How it works: The CGI application reads width and height out of the PATH_INFO tacked onto the end of the URL. It’s pretty simple – just looks for numbers and makes sure they are between 10 and 4000. The first one encountered is used as the width and the height is the second. (I was going to add a color and border setting, but decided this was good enough as a learning exercise. It would not be hard to add either, however.)
A bunch of Vec:<u8> shennanigans ensue and the necessary headers and PNG contents are printed to STDOUT. Partly in an effort to learn, I build the PNG contents without the aid of a PNG library.
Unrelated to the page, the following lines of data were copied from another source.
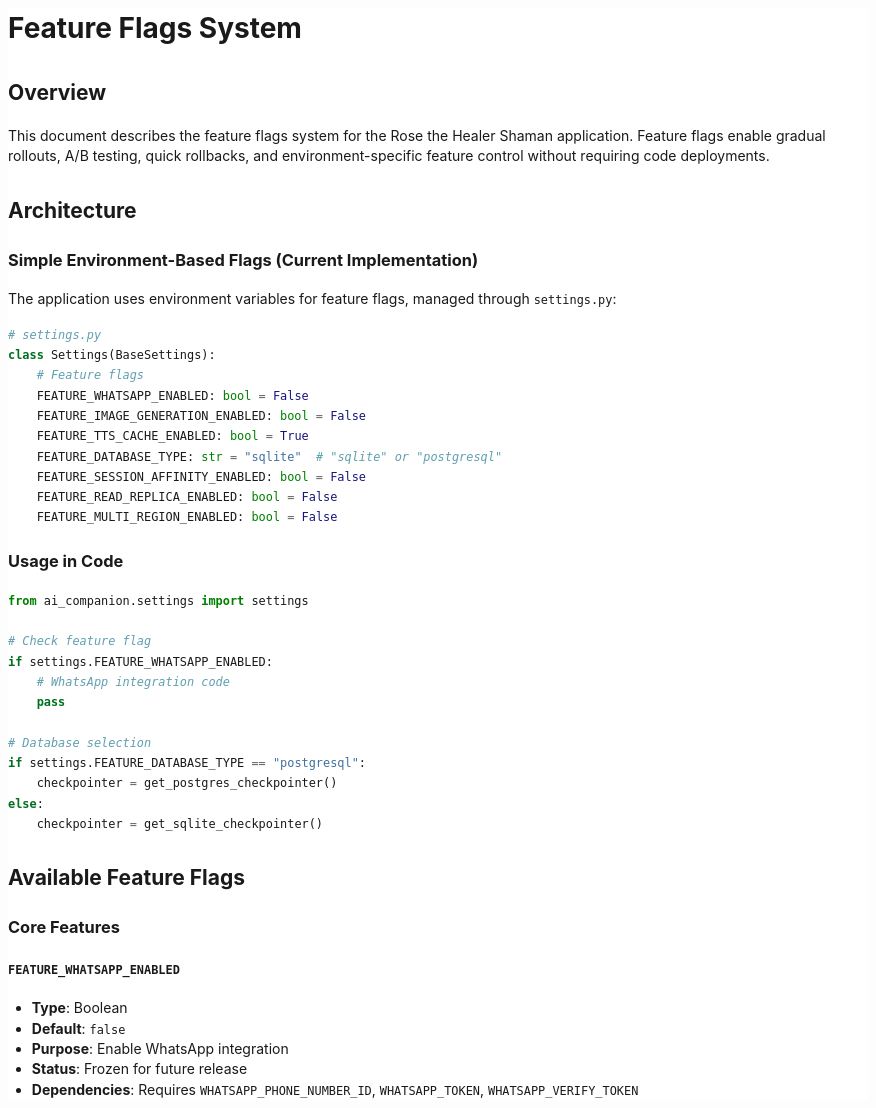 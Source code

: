 # Feature Flags System

## Overview

This document describes the feature flags system for the Rose the Healer Shaman application. Feature flags enable gradual rollouts, A/B testing, quick rollbacks, and environment-specific feature control without requiring code deployments.

## Architecture

### Simple Environment-Based Flags (Current Implementation)

The application uses environment variables for feature flags, managed through `settings.py`:

```python
# settings.py
class Settings(BaseSettings):
    # Feature flags
    FEATURE_WHATSAPP_ENABLED: bool = False
    FEATURE_IMAGE_GENERATION_ENABLED: bool = False
    FEATURE_TTS_CACHE_ENABLED: bool = True
    FEATURE_DATABASE_TYPE: str = "sqlite"  # "sqlite" or "postgresql"
    FEATURE_SESSION_AFFINITY_ENABLED: bool = False
    FEATURE_READ_REPLICA_ENABLED: bool = False
    FEATURE_MULTI_REGION_ENABLED: bool = False
```

### Usage in Code

```python
from ai_companion.settings import settings

# Check feature flag
if settings.FEATURE_WHATSAPP_ENABLED:
    # WhatsApp integration code
    pass

# Database selection
if settings.FEATURE_DATABASE_TYPE == "postgresql":
    checkpointer = get_postgres_checkpointer()
else:
    checkpointer = get_sqlite_checkpointer()
```

## Available Feature Flags

### Core Features

#### `FEATURE_WHATSAPP_ENABLED`
- **Type**: Boolean
- **Default**: `false`
- **Purpose**: Enable WhatsApp integration
- **Status**: Frozen for future release
- **Dependencies**: Requires `WHATSAPP_PHONE_NUMBER_ID`, `WHATSAPP_TOKEN`, `WHATSAPP_VERIFY_TOKEN`
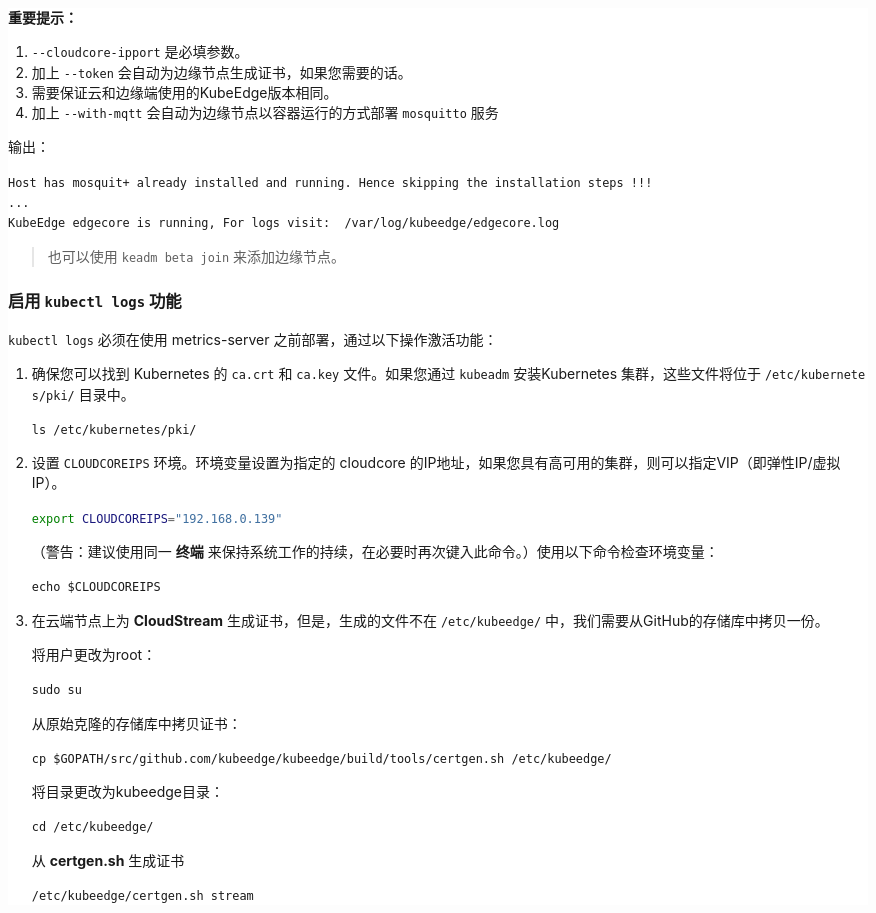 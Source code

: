 **重要提示：**

1. `--cloudcore-ipport` 是必填参数。
2. 加上 `--token` 会自动为边缘节点生成证书，如果您需要的话。
3. 需要保证云和边缘端使用的KubeEdge版本相同。
4. 加上 `--with-mqtt` 会自动为边缘节点以容器运行的方式部署 `mosquitto` 服务 

输出：

```shell
Host has mosquit+ already installed and running. Hence skipping the installation steps !!!
...
KubeEdge edgecore is running, For logs visit:  /var/log/kubeedge/edgecore.log
```

> 也可以使用 `keadm beta join` 来添加边缘节点。

### 启用 `kubectl logs` 功能

`kubectl logs` 必须在使用 metrics-server 之前部署，通过以下操作激活功能：

1. 确保您可以找到 Kubernetes 的 `ca.crt` 和 `ca.key` 文件。如果您通过 `kubeadm` 安装Kubernetes 集群，这些文件将位于 `/etc/kubernetes/pki/` 目录中。

    ``` shell
    ls /etc/kubernetes/pki/
    ```

2. 设置 `CLOUDCOREIPS` 环境。环境变量设置为指定的 cloudcore 的IP地址，如果您具有高可用的集群，则可以指定VIP（即弹性IP/虚拟IP）。

    ```bash
    export CLOUDCOREIPS="192.168.0.139"
    ```
   （警告：建议使用同一 **终端** 来保持系统工作的持续，在必要时再次键入此命令。）使用以下命令检查环境变量：
    ``` shell
    echo $CLOUDCOREIPS
    ```

3. 在云端节点上为 **CloudStream** 生成证书，但是，生成的文件不在 `/etc/kubeedge/` 中，我们需要从GitHub的存储库中拷贝一份。

   将用户更改为root：

    ```shell
    sudo su
    ```
   从原始克隆的存储库中拷贝证书：
    ```shell
    cp $GOPATH/src/github.com/kubeedge/kubeedge/build/tools/certgen.sh /etc/kubeedge/
    ```
   将目录更改为kubeedge目录：
    ```shell
    cd /etc/kubeedge/
    ```
   从 **certgen.sh** 生成证书
    ```bash
    /etc/kubeedge/certgen.sh stream
    ```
The resulting is indeed pretty fast. Once the connection is established, it can usually return even large PNGs in about 40-60 ms.
Some example URLs:
Some take-aways from my first dive into Rust:
- The compiler is very helpful and will tell you how to fix simple problems.
- I still don’t understand borrowing. Reading up on the tutorials and documentation involving ownership would probably have been a good idea. I squeaked by on the compiler’s messages.
- The standard library is pretty limited, by design from what I understand, so expect to be using some carts from Cargo for a lot of things.
- Binaries can get pretty big – Rust optimizes for speed by default, not size. There are guides online for optimizing rust binary sizes.
- (For Linux) Binaries are linked to the standard C library so if you’re deploying to another system consider using MUSL or just ensure whatever machine you’re building on is using an older version than the deployment target.